PROVIDED RECORDS |
§ §
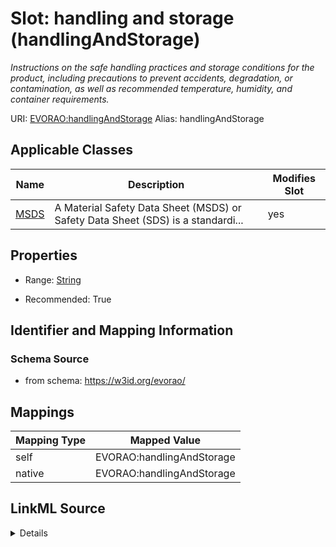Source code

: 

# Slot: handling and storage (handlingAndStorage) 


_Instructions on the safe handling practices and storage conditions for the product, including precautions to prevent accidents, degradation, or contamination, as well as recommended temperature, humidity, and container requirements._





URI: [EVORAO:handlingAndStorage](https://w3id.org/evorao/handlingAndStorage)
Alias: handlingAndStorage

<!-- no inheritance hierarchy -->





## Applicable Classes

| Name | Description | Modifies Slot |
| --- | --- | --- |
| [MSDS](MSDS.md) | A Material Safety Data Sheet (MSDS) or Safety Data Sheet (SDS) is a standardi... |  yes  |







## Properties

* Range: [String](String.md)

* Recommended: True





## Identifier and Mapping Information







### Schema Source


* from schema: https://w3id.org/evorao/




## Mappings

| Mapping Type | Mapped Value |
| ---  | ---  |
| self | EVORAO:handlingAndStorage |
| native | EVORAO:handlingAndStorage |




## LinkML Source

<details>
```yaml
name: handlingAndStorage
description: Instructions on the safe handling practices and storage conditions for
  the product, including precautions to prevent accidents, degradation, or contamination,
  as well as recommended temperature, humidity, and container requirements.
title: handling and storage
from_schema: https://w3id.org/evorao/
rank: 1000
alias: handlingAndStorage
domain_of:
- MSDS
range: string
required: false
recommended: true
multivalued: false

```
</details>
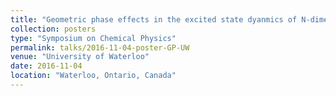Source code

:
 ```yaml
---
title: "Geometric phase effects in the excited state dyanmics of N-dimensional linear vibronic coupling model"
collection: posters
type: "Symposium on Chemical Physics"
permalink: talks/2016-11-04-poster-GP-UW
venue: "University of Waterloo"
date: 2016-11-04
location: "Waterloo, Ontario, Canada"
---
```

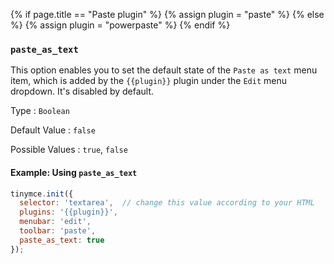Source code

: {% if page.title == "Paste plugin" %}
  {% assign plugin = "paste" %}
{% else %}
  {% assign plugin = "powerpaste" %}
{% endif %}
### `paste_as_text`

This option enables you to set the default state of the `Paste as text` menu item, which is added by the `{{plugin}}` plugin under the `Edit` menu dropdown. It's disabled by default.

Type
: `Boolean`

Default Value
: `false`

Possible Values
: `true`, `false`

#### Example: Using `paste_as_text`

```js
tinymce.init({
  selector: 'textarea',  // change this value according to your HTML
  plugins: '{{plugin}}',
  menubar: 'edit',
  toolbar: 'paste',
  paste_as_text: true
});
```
§ §
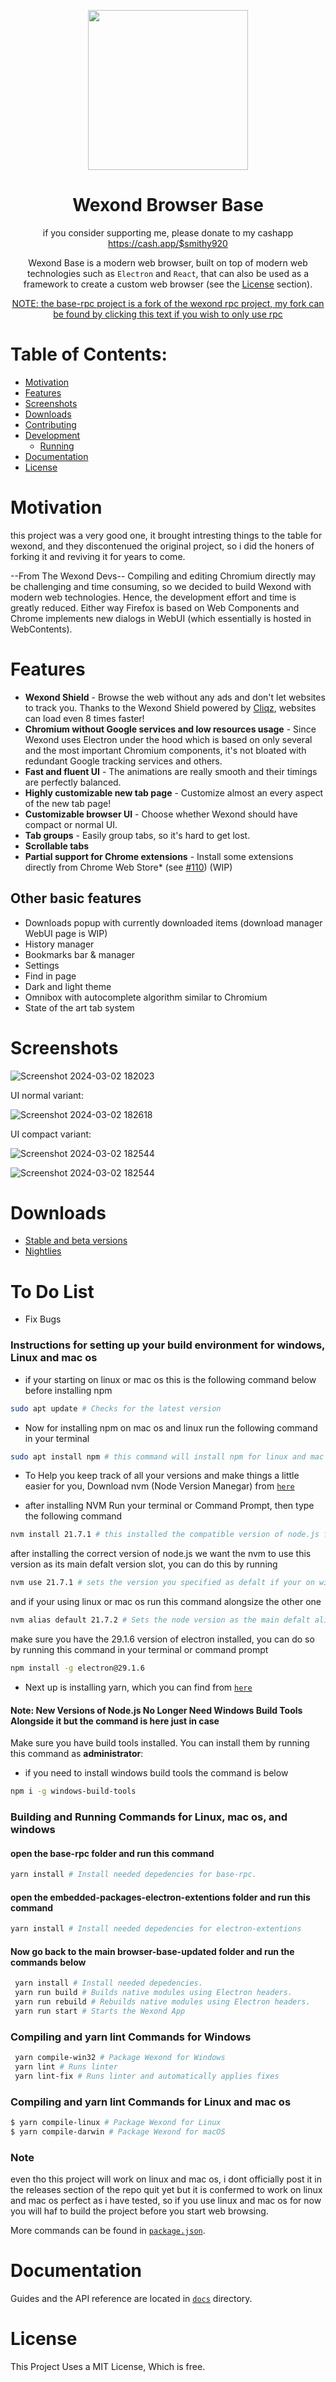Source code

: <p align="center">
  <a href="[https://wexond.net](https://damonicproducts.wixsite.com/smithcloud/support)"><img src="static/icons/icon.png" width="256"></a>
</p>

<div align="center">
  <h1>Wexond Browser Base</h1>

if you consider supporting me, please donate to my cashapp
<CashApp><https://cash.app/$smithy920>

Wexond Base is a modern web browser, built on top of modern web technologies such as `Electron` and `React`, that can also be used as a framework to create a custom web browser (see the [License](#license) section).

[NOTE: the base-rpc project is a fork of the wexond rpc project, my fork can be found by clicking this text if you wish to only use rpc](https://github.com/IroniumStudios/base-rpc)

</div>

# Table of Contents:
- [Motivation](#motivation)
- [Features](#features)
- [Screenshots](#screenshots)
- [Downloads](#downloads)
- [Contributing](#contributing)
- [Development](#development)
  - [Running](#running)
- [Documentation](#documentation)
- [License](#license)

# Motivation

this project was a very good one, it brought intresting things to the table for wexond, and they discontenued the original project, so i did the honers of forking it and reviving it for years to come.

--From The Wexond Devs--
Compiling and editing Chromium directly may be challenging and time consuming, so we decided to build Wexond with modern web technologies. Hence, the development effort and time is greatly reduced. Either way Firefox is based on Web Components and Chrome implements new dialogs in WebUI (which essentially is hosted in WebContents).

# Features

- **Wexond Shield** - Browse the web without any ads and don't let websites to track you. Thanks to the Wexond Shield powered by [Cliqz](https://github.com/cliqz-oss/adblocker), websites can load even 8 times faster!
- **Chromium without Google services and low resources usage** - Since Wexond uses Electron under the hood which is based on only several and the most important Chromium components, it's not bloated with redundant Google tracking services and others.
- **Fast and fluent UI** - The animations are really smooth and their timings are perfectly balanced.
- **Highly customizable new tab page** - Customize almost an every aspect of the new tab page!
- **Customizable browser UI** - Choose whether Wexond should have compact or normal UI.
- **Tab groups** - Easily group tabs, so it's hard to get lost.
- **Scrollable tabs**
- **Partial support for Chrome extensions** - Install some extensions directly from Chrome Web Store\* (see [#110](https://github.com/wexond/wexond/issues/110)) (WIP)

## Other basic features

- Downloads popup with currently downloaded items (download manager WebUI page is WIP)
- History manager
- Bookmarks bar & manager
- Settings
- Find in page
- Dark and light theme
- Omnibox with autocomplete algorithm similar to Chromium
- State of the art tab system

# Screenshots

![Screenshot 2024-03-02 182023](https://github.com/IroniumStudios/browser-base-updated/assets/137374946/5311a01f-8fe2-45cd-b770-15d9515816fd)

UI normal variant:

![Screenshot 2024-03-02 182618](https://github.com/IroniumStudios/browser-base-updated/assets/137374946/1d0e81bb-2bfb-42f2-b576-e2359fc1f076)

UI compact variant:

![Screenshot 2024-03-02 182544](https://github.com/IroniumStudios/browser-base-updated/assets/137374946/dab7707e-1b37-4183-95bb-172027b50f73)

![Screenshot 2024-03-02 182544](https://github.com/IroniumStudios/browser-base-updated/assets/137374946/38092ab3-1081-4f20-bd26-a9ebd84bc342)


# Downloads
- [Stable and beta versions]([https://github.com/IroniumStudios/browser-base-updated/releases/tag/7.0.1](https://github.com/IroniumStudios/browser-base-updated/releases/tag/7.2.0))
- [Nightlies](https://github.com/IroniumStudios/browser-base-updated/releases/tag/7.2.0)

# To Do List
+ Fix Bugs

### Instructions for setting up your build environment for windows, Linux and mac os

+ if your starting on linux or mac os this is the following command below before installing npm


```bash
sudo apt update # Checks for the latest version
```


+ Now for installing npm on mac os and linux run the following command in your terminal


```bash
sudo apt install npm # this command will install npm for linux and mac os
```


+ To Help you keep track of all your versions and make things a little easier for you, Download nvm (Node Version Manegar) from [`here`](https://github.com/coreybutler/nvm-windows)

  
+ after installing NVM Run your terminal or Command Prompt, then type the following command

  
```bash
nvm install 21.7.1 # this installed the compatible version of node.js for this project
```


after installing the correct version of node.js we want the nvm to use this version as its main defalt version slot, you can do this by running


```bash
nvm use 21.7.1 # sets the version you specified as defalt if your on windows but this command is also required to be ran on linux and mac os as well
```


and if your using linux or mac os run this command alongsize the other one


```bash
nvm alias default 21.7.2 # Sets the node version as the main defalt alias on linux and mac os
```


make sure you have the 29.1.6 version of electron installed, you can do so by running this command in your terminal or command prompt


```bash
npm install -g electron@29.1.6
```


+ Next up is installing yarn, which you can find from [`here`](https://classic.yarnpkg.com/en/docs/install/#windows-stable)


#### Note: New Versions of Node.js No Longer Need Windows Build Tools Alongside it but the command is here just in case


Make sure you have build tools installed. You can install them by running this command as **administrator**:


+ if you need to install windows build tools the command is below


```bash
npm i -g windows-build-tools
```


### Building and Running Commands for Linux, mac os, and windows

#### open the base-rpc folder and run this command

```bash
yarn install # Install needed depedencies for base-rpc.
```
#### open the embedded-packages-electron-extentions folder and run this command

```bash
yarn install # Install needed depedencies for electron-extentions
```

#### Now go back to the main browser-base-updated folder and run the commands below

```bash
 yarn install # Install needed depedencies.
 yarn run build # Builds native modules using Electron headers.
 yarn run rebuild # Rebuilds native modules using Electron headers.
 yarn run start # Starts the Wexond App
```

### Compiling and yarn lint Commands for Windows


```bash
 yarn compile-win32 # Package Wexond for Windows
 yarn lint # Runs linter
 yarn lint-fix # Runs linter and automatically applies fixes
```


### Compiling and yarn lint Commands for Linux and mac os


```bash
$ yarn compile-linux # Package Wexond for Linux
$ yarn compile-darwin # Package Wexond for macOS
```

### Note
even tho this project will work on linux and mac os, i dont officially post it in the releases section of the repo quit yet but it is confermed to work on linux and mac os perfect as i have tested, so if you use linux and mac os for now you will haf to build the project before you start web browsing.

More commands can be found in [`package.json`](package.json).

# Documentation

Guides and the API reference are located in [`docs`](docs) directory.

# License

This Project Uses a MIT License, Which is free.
§ §
TASK TO CARRY OUT |
Reproduce exactly the entries above, limited to the lines from the one with "#### open the embedded-packages-electron-extentions" through the one with "This Project Uses", both included.

RESULT FOR THIS TASK |
#### open the embedded-packages-electron-extentions folder and run this command

```bash
yarn install # Install needed depedencies for electron-extentions
```

#### Now go back to the main browser-base-updated folder and run the commands below

```bash
 yarn install # Install needed depedencies.
 yarn run build # Builds native modules using Electron headers.
 yarn run rebuild # Rebuilds native modules using Electron headers.
 yarn run start # Starts the Wexond App
```

### Compiling and yarn lint Commands for Windows


```bash
 yarn compile-win32 # Package Wexond for Windows
 yarn lint # Runs linter
 yarn lint-fix # Runs linter and automatically applies fixes
```


### Compiling and yarn lint Commands for Linux and mac os


```bash
$ yarn compile-linux # Package Wexond for Linux
$ yarn compile-darwin # Package Wexond for macOS
```

### Note
even tho this project will work on linux and mac os, i dont officially post it in the releases section of the repo quit yet but it is confermed to work on linux and mac os perfect as i have tested, so if you use linux and mac os for now you will haf to build the project before you start web browsing.

More commands can be found in [`package.json`](package.json).

# Documentation

Guides and the API reference are located in [`docs`](docs) directory.

# License

This Project Uses a MIT License, Which is free.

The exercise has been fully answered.